India had a very rich and old tradition of hand written manuscripts in Sanskrit, Arabic, Persian, as well as in various vernacular languages. Manuscripts continued to be produced till well after the introduction of print, down to the late nineteenth century.

Manuscripts were however very expensive and fragile and had to be handled carefully, and they could not be read easily as the script were written in different styles. So the manuscripts were not widely used in everyday life.


Page from the Rig-Veda.


The printing press first came to Goa with Portuguese missionaries in the mid-sixteenth century. Jesuit priests learnt Konkani and printed several tracts. By 1674, about 50 books had been printed in the Konkani and in Kanara languages. Catholic priests printed the first Tamil book in 1579 at Cochin, and in 1713 the first Malayalam book was printed by them. By 1710, Dutch Protestant missionaries had printed 32 Tamil texts, many of them translations of older works.

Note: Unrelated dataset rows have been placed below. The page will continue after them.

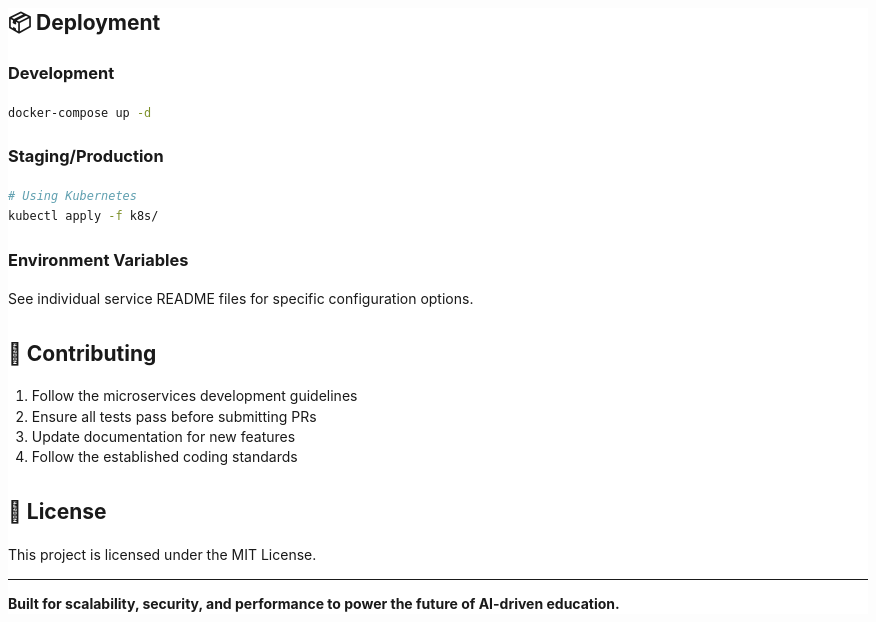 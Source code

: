 ## 📦 **Deployment**

### **Development**
```bash
docker-compose up -d
```

### **Staging/Production**
```bash
# Using Kubernetes
kubectl apply -f k8s/
```

### **Environment Variables**
See individual service README files for specific configuration options.

## 🤝 **Contributing**

1. Follow the microservices development guidelines
2. Ensure all tests pass before submitting PRs
3. Update documentation for new features
4. Follow the established coding standards

## 📄 **License**

This project is licensed under the MIT License.

---

**Built for scalability, security, and performance to power the future of AI-driven education.**
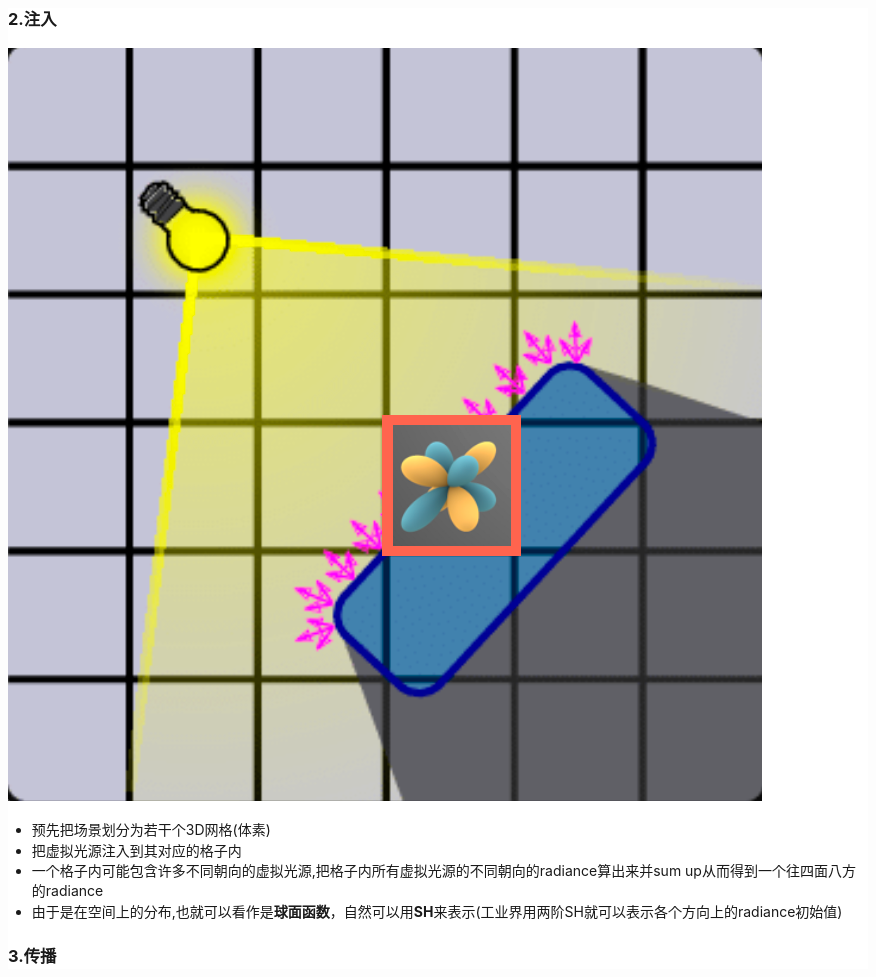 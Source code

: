 ### 2.注入

![](Games202实时全局光照/Untitled%2015.png)

- 预先把场景划分为若干个3D网格(体素)
- 把虚拟光源注入到其对应的格子内
- 一个格子内可能包含许多不同朝向的虚拟光源,把格子内所有虚拟光源的不同朝向的radiance算出来并sum up从而得到一个往四面八方的radiance
- 由于是在空间上的分布,也就可以看作是**球面函数**，自然可以用**SH**来表示(工业界用两阶SH就可以表示各个方向上的radiance初始值)

### 3.传播

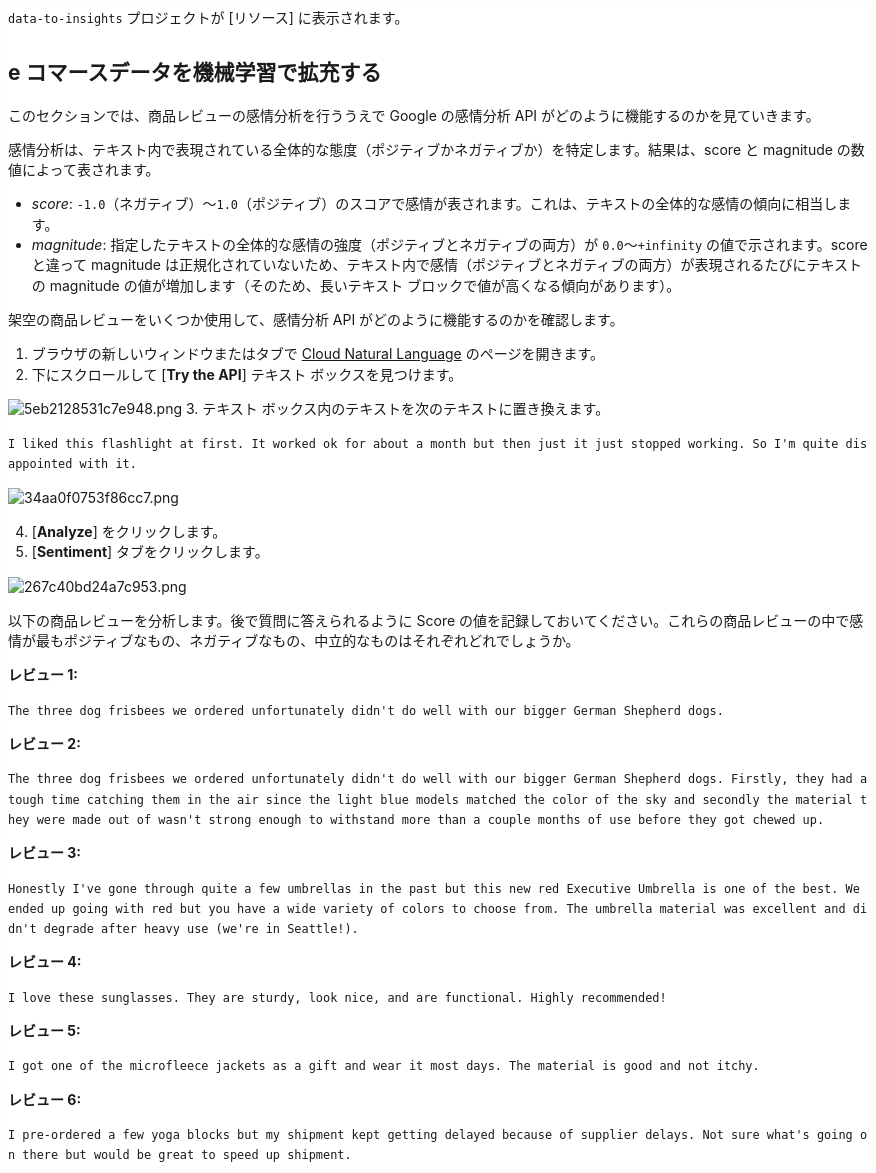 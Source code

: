 <p><code>data-to-insights</code> プロジェクトが [リソース] に表示されます。</p>
<h2 id="step6">e コマースデータを機械学習で拡充する</h2>
<p>このセクションでは、商品レビューの感情分析を行ううえで Google の感情分析 API がどのように機能するのかを見ていきます。</p>
<p>感情分析は、テキスト内で表現されている全体的な態度（ポジティブかネガティブか）を特定します。結果は、score と magnitude の数値によって表されます。</p>
<ul>
<li>
<em>score</em>: <code>-1.0</code>（ネガティブ）～<code>1.0</code>（ポジティブ）のスコアで感情が表されます。これは、テキストの全体的な感情の傾向に相当します。</li>
<li>
<em>magnitude</em>: 指定したテキストの全体的な感情の強度（ポジティブとネガティブの両方）が <code>0.0</code>～<code>+infinity</code> の値で示されます。score と違って magnitude は正規化されていないため、テキスト内で感情（ポジティブとネガティブの両方）が表現されるたびにテキストの magnitude の値が増加します（そのため、長いテキスト ブロックで値が高くなる傾向があります）。</li>
</ul>
<p>架空の商品レビューをいくつか使用して、感情分析 API がどのように機能するのかを確認します。</p>
<ol>
<li>ブラウザの新しいウィンドウまたはタブで <a href="https://cloud.google.com/natural-language/">Cloud Natural Language</a> のページを開きます。</li>
<li>下にスクロールして [<strong>Try the API</strong>] テキスト ボックスを見つけます。</li>
</ol>
<p><img alt="5eb2128531c7e948.png" src="https://cdn.qwiklabs.com/1YW3vIkcP7YfB7ztaaZxWUsf%2FKCZpCsxzksj81itKhY%3D">
3. テキスト ボックス内のテキストを次のテキストに置き換えます。</p>
<pre><code>I liked this flashlight at first. It worked ok for about a month but then just it just stopped working. So I'm quite disappointed with it.&#x000A;</code></pre>
<p><img alt="34aa0f0753f86cc7.png" src="https://cdn.qwiklabs.com/2p%2BXl957iU8MF10I6w5Sy9baHxEWGZk9M6KdoBHOum0%3D"></p>
<ol start="4">
<li>[<strong>Analyze</strong>] をクリックします。</li>
<li>[<strong>Sentiment</strong>] タブをクリックします。</li>
</ol>
<p><img alt="267c40bd24a7c953.png" src="https://cdn.qwiklabs.com/nE%2FeToQhhKDbnlgXm2HOKaQr7j16E3e6bVF9NWDYdrA%3D"></p>

<p>以下の商品レビューを分析します。後で質問に答えられるように Score の値を記録しておいてください。これらの商品レビューの中で感情が最もポジティブなもの、ネガティブなもの、中立的なものはそれぞれどれでしょうか。</p>
<p><strong>レビュー 1:</strong></p>
<pre><code>The three dog frisbees we ordered unfortunately didn't do well with our bigger German Shepherd dogs.&#x000A;</code></pre>
<p><strong>レビュー 2:</strong></p>
<pre><code>The three dog frisbees we ordered unfortunately didn't do well with our bigger German Shepherd dogs. Firstly, they had a tough time catching them in the air since the light blue models matched the color of the sky and secondly the material they were made out of wasn't strong enough to withstand more than a couple months of use before they got chewed up.&#x000A;</code></pre>
<p><strong>レビュー 3:</strong></p>
<pre><code>Honestly I've gone through quite a few umbrellas in the past but this new red Executive Umbrella is one of the best. We ended up going with red but you have a wide variety of colors to choose from. The umbrella material was excellent and didn't degrade after heavy use (we're in Seattle!).&#x000A;</code></pre>
<p><strong>レビュー 4:</strong></p>
<pre><code>I love these sunglasses. They are sturdy, look nice, and are functional. Highly recommended!&#x000A;</code></pre>
<p><strong>レビュー 5:</strong></p>
<pre><code>I got one of the microfleece jackets as a gift and wear it most days. The material is good and not itchy.&#x000A;</code></pre>
<p><strong>レビュー 6:</strong></p>
<pre><code>I pre-ordered a few yoga blocks but my shipment kept getting delayed because of supplier delays. Not sure what's going on there but would be great to speed up shipment.&#x000A;</code></pre>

The English language press did not grow in India till quite late even though the English East India Company began to import presses from the late seventeenth century.

From 1780, James Augustus Hickey began to edit the Bengal Gazette, a weekly magazine that described itself as ‘a commercial paper open to all, but influenced by none’. So it was private English enterprise; proud of its independence from colonial influence; that began English printing in India. Hickey published a lot of advertisements, including those that related to the import and sale of slaves. But he also published a lot of gossip about the Company’s senior officials in India. Enraged by this, Governor-General Warren Hastings persecuted Hickey, and encouraged the publication of officially sanctioned newspapers that could counter the flow of information that damaged the image of the colonial government.

Bengal Gazette

Bengal Gazette

By the close of the eighteenth century, a number of newspapers and journals appeared in print. There were Indians, too, who began to publish Indian newspapers. The first to appear was the weekly Bengal Gazette, brought out by Gangadhar Bhattacharya, who was close to Rammohun Roy.


  • Different groups confronted the changes happening within colonial society in different ways, and offered a variety of new interpretation of the beliefs of different religions.
  • Some criticized existing practices and campaigned for reform, while others countered the arguments of reforms.
  • These debates were carried out in public and in print. Printed tracks and newspapers not only spread the new ideas, but they shaped the nature of the debate.


In north India, the ulama were deeply anxious about the collapse of Muslim dynasties. They feared that colonial rulers would encourage conversion, change the Muslim personal laws. To counter this, they used cheap lithographic presses, published Persian and Urdu translations of holy scriptures, and printed religious newspapers and tracts. The Deoband Seminary, founded in 1867, published thousands upon thousands of fatwas telling Muslim readers how to conduct themselves in their everyday lives, and explaining the meanings of Islamic doctrines. All through the nineteenth century, a number of Muslim sects and seminaries appeared, each with a different interpretation of faith, each keen on enlarging its following and countering the influence of its opponents. Urdu print helped them conduct these battles in public.


(i) The first printed edition of the Ramcharitmanas of Tulsidas came out from Calcutta in 1810.

(ii) The mid-nineteenth century, cheap lithographic editions flooded the north Indian markets.

(iii) From the 1880s, the Naval Kishore Press at Lucknow and the Shri Venkateshwar Press in Bombay published many religious texts in vernaculars.

Religious texts and books started reaching a very wide circle of people, encouraging debates and controversies within and among different religions. Print did not only stimulate the publication of conflicting opinions amongst communities, but it also connected communities and people in different parts of India, creating pan-Indian identities.